◆ **Assigned task**: Beginning with the first line of the data below, reproduce every line unchanged, ending with the line that holds "##### [-> ActivityManagerService.broadcastIntentLocked]".

[Saved data entries]

[Start of Attachment]

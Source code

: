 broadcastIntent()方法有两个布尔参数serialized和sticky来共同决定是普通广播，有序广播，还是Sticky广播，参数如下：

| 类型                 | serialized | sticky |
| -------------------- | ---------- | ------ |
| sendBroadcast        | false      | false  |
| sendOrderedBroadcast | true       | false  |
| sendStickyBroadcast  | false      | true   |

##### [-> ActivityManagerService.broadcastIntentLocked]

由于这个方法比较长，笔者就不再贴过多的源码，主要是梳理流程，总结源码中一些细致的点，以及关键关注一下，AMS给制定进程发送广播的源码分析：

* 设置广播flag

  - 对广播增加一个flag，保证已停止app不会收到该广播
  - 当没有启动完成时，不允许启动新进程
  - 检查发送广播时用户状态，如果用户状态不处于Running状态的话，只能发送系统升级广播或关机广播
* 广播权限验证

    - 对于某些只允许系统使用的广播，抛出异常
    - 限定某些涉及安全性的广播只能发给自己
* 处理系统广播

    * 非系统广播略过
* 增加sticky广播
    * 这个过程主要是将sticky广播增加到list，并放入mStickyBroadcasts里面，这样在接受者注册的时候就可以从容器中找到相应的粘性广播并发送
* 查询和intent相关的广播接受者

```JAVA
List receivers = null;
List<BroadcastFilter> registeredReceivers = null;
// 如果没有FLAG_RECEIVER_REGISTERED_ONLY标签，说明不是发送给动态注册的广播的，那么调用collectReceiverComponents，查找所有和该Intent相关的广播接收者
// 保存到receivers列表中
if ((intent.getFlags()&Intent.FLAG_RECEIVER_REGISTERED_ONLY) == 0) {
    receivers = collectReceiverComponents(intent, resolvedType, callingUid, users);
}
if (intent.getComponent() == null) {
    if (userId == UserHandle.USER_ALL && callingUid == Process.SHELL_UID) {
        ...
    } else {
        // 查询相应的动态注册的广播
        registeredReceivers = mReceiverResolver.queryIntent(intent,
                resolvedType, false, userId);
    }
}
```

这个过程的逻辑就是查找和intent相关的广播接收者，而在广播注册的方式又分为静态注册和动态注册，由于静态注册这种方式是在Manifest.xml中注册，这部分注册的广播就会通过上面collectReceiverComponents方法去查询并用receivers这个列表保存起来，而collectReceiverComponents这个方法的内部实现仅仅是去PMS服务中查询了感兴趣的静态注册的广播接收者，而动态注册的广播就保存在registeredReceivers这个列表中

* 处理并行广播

[End of Attachment]

◆ **Answer to the problem**:
Source code

: broadcastIntent()方法有两个布尔参数serialized和sticky来共同决定是普通广播，有序广播，还是Sticky广播，参数如下：

| 类型                 | serialized | sticky |
| -------------------- | ---------- | ------ |
| sendBroadcast        | false      | false  |
| sendOrderedBroadcast | true       | false  |
| sendStickyBroadcast  | false      | true   |

##### [-> ActivityManagerService.broadcastIntentLocked]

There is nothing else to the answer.